Goal of the exercise: Transcribe the data that follows without changing a word, and omit the pictures.
- Opening Delimiter -
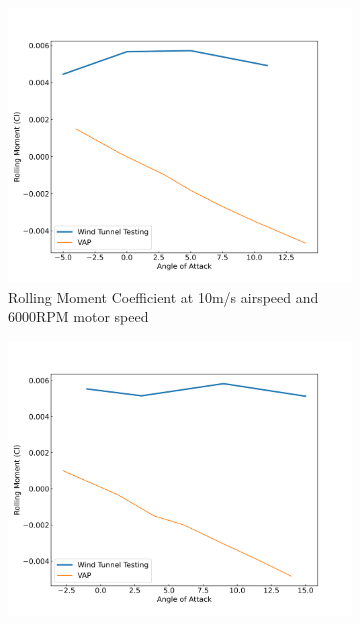 \begin{figure}[H]
    \centering
    \begin{subfigure}[b]{0.467\textwidth}
        \centering
        \includegraphics[width=\textwidth]{05_Results/VAP/noProp/Cl/10ms_6000RPM_Cl.png}
        \caption{Rolling Moment Coefficient at 10m/s airspeed and 6000RPM motor speed}
        \label{fig:VAP_NoProp_Cl_10ms_6000}
    \end{subfigure}
    \begin{subfigure}[b]{0.467\textwidth}
        \centering
        \includegraphics[width=\textwidth]{05_Results/VAP/noProp/Cl/10ms_11000RPM_Cl.png}

\end{subfigure}
\end{figure}
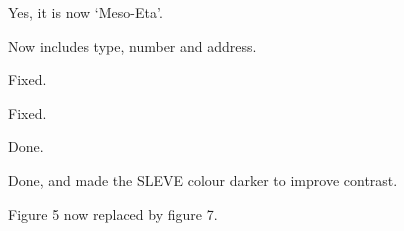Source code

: \documentclass{article}
\begin{document}
\begin{quotation}
\begin{comment}
\item line 414: I assume that `eta' need to be capitalized here, correct?
\end{comment}
\end{quotation}
Yes, it is now `Meso-Eta'.

\begin{quotation}
\begin{comment}
\item Line 428: reference is incomplete
\end{comment}
\end{quotation}
Now includes type, number and address.

\begin{quotation}
\begin{comment}
\item Line 443: `\ldots Eta model \ldots'
\end{comment}
\end{quotation}
Fixed.

\begin{quotation}
\begin{comment}
\item Line 466: `\ldots Cartesian \ldots'
\end{comment}
\end{quotation}
Fixed.

\begin{quotation}
\begin{comment}
\item Table 1: instead of showing these strange numbers like 13.6, -623 and 3480 it would be helpful to say `unstable'.
\end{comment}
\end{quotation}
Done.

\begin{quotation}
\begin{comment}
\item Figure 3: Replot this figure.  The lines need to be thicker, e.g. the SLEVE line is almost invisible.
\end{comment}
\end{quotation}
Done, and made the SLEVE colour darker to improve contrast.

\begin{quotation}
\begin{comment}
\item Figure 5: The BTF $\theta$ line needs to be thicker.
\end{comment}
\end{quotation}
Figure 5 now replaced by figure 7.



\end{document}
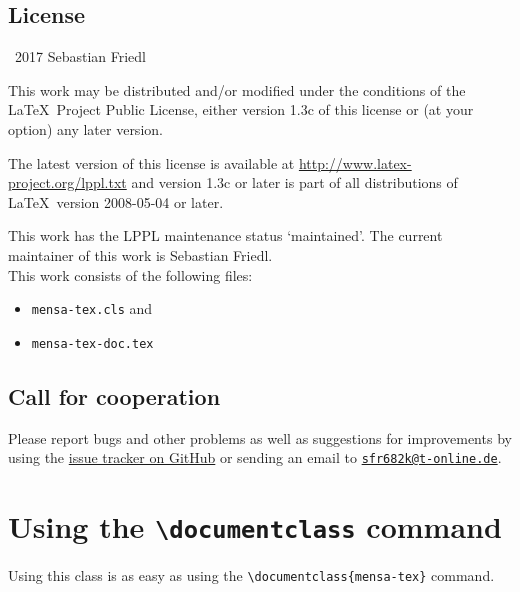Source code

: \documentclass[11pt]{ltxdoc}
\begin{document}
	\subsection*{License}
	\begin{small}
		\textcopyright\ 2017 Sebastian Friedl
		
		\smallskip
		This work may be distributed and/or modified under the conditions of the \LaTeX\ Project Public License, either version 1.3c of this license or (at your option) any later version.
		
		\smallskip
		The latest version of this license is available at \url{http://www.latex-project.org/lppl.txt} and version 1.3c or later is part of all distributions of \LaTeX\ version 2008-05-04 or later.
		
		\smallskip
		This work has the LPPL maintenance status \enquote*{maintained}. The current maintainer of this work is Sebastian Friedl. \\
		This work consists of the following files:
		\begin{itemize} \itemsep 0pt
			\item \texttt{mensa-tex.cls} and
			\item \texttt{mensa-tex-doc.tex}
		\end{itemize}
	\end{small}


	\subsection*{Call for cooperation}
	Please report bugs and other problems as well as suggestions for improvements by using the \href{https://github.com/SFr682k/mensa-tex/issues}{issue tracker on GitHub} or sending an email to \href{mailto:sfr682k@t-online.de}{\texttt{sfr682k@t-online.de}}.


	\clearpage
	
		
		
	
	\section{Using the \texttt{\textbackslash documentclass} command} \label{sec:docclass}
	Using this class is as easy as using the \verb|\documentclass{mensa-tex}| command.
	
\end{document}
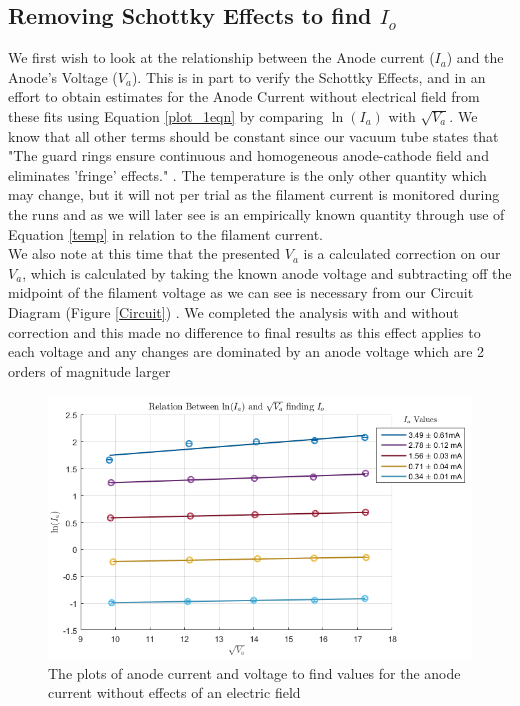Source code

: \subsection{Removing Schottky Effects to find $I_o$}

We first wish to look at the relationship between the Anode current ($I_a$) and the Anode's Voltage ($V_a$). This is in part to verify the Schottky Effects, and in an effort to obtain estimates for the Anode Current without electrical field from these fits using Equation \ref{plot_1eqn} by comparing $\ln(I_a)$ with $\sqrt{V_a}$. We know that all other terms should be constant since our vacuum tube states that "The guard rings ensure continuous and homogeneous anode-cathode field and eliminates 'fringe' effects." \cite{GRD7}. The temperature is the only other quantity which may change, but it will not per trial as the filament current is monitored during the runs and as we will later see is an empirically known quantity through use of Equation \ref{temp} in relation to the filament current.\\

We also note at this time that the presented $V_a$ is a calculated correction on our $V_a$, which is calculated by taking the known anode voltage and subtracting off the midpoint of the filament voltage as we can see is necessary from our Circuit Diagram (Figure \ref{Circuit}) \cite{LabProcedure}. We completed the analysis with and without correction and this made no difference to final results as this effect applies to each voltage and any changes are dominated by an anode voltage which are 2 orders of magnitude larger

\begin{figure}[ht!]
\includegraphics[scale=.95]{figures/plot_1_Io.png}%
\caption{The plots of anode current and voltage to find values for the anode current without effects of an electric field }%
\label{fig:plot_1}
\end{figure}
- Closing Delimiter -
Your solution:
 \begin{figure}[H]
    \centering
    \begin{subfigure}[b]{0.467\textwidth}
        \centering
        \includegraphics[width=\textwidth]{05_Results/VAP/noProp/Cl/10ms_6000RPM_Cl.png}
        \caption{Rolling Moment Coefficient at 10m/s airspeed and 6000RPM motor speed}
        \label{fig:VAP_NoProp_Cl_10ms_6000}
    \end{subfigure}
    \begin{subfigure}[b]{0.467\textwidth}
        \centering
        \includegraphics[width=\textwidth]{05_Results/VAP/noProp/Cl/10ms_11000RPM_Cl.png}

\end{subfigure}
\end{figure}
Source code

: \documentclass{article}
\begin{document}
\begin{quotation}
\begin{comment}
\item line 414: I assume that `eta' need to be capitalized here, correct?
\end{comment}
\end{quotation}
Yes, it is now `Meso-Eta'.

\begin{quotation}
\begin{comment}
\item Line 428: reference is incomplete
\end{comment}
\end{quotation}
Now includes type, number and address.

\begin{quotation}
\begin{comment}
\item Line 443: `\ldots Eta model \ldots'
\end{comment}
\end{quotation}
Fixed.

\begin{quotation}
\begin{comment}
\item Line 466: `\ldots Cartesian \ldots'
\end{comment}
\end{quotation}
Fixed.

\begin{quotation}
\begin{comment}
\item Table 1: instead of showing these strange numbers like 13.6, -623 and 3480 it would be helpful to say `unstable'.
\end{comment}
\end{quotation}
Done.

\begin{quotation}
\begin{comment}
\item Figure 3: Replot this figure.  The lines need to be thicker, e.g. the SLEVE line is almost invisible.
\end{comment}
\end{quotation}
Done, and made the SLEVE colour darker to improve contrast.

\begin{quotation}
\begin{comment}
\item Figure 5: The BTF $\theta$ line needs to be thicker.
\end{comment}
\end{quotation}
Figure 5 now replaced by figure 7.



\end{document}
Source code

: \documentclass[11pt]{ltxdoc}
\begin{document}
	\subsection*{License}
	\begin{small}
		\textcopyright\ 2017 Sebastian Friedl
		
		\smallskip
		This work may be distributed and/or modified under the conditions of the \LaTeX\ Project Public License, either version 1.3c of this license or (at your option) any later version.
		
		\smallskip
		The latest version of this license is available at \url{http://www.latex-project.org/lppl.txt} and version 1.3c or later is part of all distributions of \LaTeX\ version 2008-05-04 or later.
		
		\smallskip
		This work has the LPPL maintenance status \enquote*{maintained}. The current maintainer of this work is Sebastian Friedl. \\
		This work consists of the following files:
		\begin{itemize} \itemsep 0pt
			\item \texttt{mensa-tex.cls} and
			\item \texttt{mensa-tex-doc.tex}
		\end{itemize}
	\end{small}


	\subsection*{Call for cooperation}
	Please report bugs and other problems as well as suggestions for improvements by using the \href{https://github.com/SFr682k/mensa-tex/issues}{issue tracker on GitHub} or sending an email to \href{mailto:sfr682k@t-online.de}{\texttt{sfr682k@t-online.de}}.


	\clearpage
	
		
		
	
	\section{Using the \texttt{\textbackslash documentclass} command} \label{sec:docclass}
	Using this class is as easy as using the \verb|\documentclass{mensa-tex}| command.
	
\end{document}
Source code

: \subsection{Removing Schottky Effects to find $I_o$}

We first wish to look at the relationship between the Anode current ($I_a$) and the Anode's Voltage ($V_a$). This is in part to verify the Schottky Effects, and in an effort to obtain estimates for the Anode Current without electrical field from these fits using Equation \ref{plot_1eqn} by comparing $\ln(I_a)$ with $\sqrt{V_a}$. We know that all other terms should be constant since our vacuum tube states that "The guard rings ensure continuous and homogeneous anode-cathode field and eliminates 'fringe' effects." \cite{GRD7}. The temperature is the only other quantity which may change, but it will not per trial as the filament current is monitored during the runs and as we will later see is an empirically known quantity through use of Equation \ref{temp} in relation to the filament current.\\

We also note at this time that the presented $V_a$ is a calculated correction on our $V_a$, which is calculated by taking the known anode voltage and subtracting off the midpoint of the filament voltage as we can see is necessary from our Circuit Diagram (Figure \ref{Circuit}) \cite{LabProcedure}. We completed the analysis with and without correction and this made no difference to final results as this effect applies to each voltage and any changes are dominated by an anode voltage which are 2 orders of magnitude larger

\begin{figure}[ht!]
\includegraphics[scale=.95]{figures/plot_1_Io.png}%
\caption{The plots of anode current and voltage to find values for the anode current without effects of an electric field }%
\label{fig:plot_1}
\end{figure}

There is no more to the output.